• _Data shown_:
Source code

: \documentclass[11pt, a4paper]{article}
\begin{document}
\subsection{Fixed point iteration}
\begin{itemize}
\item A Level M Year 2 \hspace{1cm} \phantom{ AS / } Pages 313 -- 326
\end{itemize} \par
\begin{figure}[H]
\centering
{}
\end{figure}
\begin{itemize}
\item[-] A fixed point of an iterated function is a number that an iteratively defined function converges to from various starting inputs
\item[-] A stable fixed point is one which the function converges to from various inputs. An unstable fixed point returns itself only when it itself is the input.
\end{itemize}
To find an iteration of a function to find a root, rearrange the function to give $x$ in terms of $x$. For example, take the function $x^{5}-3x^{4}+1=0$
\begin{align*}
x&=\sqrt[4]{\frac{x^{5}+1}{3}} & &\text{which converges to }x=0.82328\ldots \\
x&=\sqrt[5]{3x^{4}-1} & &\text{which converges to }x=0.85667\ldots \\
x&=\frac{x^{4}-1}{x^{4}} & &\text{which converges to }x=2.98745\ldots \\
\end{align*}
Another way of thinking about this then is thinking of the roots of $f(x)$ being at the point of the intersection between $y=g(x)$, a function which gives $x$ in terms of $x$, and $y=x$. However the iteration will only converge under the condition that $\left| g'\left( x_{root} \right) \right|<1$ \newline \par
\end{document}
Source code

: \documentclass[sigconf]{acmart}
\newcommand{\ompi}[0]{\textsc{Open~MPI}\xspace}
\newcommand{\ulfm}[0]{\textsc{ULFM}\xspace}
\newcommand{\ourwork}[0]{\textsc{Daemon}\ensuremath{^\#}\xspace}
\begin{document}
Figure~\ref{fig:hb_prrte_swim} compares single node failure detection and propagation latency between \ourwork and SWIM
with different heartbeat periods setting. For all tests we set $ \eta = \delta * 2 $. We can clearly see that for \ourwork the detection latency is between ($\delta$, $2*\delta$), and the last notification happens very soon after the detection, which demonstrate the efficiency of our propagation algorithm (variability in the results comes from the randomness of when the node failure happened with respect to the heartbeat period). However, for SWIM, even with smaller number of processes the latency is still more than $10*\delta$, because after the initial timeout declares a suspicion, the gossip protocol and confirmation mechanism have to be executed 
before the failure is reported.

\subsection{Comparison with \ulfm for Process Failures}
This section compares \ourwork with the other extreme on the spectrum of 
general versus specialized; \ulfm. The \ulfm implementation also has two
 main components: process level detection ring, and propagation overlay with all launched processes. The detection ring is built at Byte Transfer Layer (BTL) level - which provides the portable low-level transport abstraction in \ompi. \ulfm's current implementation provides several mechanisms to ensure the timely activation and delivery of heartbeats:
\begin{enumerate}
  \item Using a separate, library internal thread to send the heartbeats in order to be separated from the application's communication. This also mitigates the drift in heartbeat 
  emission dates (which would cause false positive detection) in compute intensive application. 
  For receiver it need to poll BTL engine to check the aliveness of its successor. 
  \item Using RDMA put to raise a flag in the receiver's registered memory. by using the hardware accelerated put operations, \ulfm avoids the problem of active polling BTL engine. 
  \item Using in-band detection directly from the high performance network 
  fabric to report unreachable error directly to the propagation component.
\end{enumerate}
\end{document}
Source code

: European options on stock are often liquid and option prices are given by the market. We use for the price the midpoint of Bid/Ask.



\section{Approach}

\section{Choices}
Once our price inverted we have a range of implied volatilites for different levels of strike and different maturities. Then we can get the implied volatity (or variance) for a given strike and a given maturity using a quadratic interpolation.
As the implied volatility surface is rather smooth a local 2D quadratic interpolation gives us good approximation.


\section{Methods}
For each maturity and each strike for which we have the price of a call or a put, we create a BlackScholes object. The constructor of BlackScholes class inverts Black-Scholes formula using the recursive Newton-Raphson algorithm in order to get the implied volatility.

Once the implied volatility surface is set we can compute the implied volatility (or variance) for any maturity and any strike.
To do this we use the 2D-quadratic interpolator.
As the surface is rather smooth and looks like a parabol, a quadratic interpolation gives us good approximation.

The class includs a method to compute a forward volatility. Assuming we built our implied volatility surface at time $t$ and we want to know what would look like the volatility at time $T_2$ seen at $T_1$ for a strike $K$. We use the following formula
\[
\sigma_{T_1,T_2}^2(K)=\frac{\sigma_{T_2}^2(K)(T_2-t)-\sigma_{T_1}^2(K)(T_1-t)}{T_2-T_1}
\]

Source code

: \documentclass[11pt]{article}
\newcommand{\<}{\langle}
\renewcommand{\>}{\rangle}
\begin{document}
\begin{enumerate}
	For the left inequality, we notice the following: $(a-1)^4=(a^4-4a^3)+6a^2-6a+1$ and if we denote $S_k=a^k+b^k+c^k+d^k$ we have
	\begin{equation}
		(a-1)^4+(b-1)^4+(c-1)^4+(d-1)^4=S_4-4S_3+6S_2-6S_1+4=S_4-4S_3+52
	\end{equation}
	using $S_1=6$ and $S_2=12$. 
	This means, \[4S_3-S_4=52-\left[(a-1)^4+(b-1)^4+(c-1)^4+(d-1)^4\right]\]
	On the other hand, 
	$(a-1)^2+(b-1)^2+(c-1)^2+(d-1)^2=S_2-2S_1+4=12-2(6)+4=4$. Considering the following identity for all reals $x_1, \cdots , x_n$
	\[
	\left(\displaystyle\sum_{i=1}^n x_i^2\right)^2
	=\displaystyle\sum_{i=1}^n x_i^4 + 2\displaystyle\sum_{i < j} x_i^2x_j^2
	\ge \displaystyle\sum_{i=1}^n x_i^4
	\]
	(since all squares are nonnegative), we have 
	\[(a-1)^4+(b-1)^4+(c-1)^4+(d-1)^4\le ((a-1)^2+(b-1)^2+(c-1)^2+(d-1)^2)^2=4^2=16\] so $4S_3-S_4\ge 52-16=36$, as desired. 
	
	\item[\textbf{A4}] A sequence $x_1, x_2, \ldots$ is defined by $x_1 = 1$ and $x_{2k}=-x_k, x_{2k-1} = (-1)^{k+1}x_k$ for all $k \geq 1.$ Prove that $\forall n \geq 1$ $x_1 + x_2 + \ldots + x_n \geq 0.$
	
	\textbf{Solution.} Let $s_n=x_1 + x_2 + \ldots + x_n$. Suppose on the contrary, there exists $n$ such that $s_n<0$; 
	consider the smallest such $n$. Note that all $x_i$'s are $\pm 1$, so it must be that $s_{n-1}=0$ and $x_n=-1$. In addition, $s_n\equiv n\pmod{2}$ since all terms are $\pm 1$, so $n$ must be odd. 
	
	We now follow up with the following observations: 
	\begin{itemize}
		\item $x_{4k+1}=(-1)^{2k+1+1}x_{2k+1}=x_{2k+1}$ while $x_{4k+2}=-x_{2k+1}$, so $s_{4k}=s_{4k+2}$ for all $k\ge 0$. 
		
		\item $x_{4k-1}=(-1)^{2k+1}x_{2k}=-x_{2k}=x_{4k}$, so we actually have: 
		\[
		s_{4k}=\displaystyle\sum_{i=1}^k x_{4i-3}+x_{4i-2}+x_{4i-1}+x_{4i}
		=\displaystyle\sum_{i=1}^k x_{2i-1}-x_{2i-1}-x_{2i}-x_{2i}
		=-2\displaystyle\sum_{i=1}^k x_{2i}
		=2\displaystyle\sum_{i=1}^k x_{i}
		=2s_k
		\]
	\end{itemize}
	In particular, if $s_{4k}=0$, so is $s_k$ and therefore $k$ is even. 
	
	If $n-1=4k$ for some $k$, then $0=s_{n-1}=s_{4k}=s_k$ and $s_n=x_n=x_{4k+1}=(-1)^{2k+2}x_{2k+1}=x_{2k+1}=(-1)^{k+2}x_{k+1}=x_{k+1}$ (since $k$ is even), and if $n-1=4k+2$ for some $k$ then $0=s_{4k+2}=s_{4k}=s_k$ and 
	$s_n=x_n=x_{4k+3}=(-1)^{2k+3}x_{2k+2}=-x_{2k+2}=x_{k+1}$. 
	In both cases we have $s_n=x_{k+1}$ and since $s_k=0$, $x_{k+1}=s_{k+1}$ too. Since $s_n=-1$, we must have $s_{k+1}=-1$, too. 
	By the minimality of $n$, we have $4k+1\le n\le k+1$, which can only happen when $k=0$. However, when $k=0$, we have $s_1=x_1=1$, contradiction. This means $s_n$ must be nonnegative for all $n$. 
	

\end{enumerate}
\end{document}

• _Task brief_:
From the listing above, output exactly the run of lines that starts with the line containing "so we actually" and ends with the line containing "In both cases".

• _Solution to the problem_:
		\item $x_{4k-1}=(-1)^{2k+1}x_{2k}=-x_{2k}=x_{4k}$, so we actually have: 
		\[
		s_{4k}=\displaystyle\sum_{i=1}^k x_{4i-3}+x_{4i-2}+x_{4i-1}+x_{4i}
		=\displaystyle\sum_{i=1}^k x_{2i-1}-x_{2i-1}-x_{2i}-x_{2i}
		=-2\displaystyle\sum_{i=1}^k x_{2i}
		=2\displaystyle\sum_{i=1}^k x_{i}
		=2s_k
		\]
	\end{itemize}
	In particular, if $s_{4k}=0$, so is $s_k$ and therefore $k$ is even. 
	
	If $n-1=4k$ for some $k$, then $0=s_{n-1}=s_{4k}=s_k$ and $s_n=x_n=x_{4k+1}=(-1)^{2k+2}x_{2k+1}=x_{2k+1}=(-1)^{k+2}x_{k+1}=x_{k+1}$ (since $k$ is even), and if $n-1=4k+2$ for some $k$ then $0=s_{4k+2}=s_{4k}=s_k$ and 
	$s_n=x_n=x_{4k+3}=(-1)^{2k+3}x_{2k+2}=-x_{2k+2}=x_{k+1}$. 
	In both cases we have $s_n=x_{k+1}$ and since $s_k=0$, $x_{k+1}=s_{k+1}$ too. Since $s_n=-1$, we must have $s_{k+1}=-1$, too. 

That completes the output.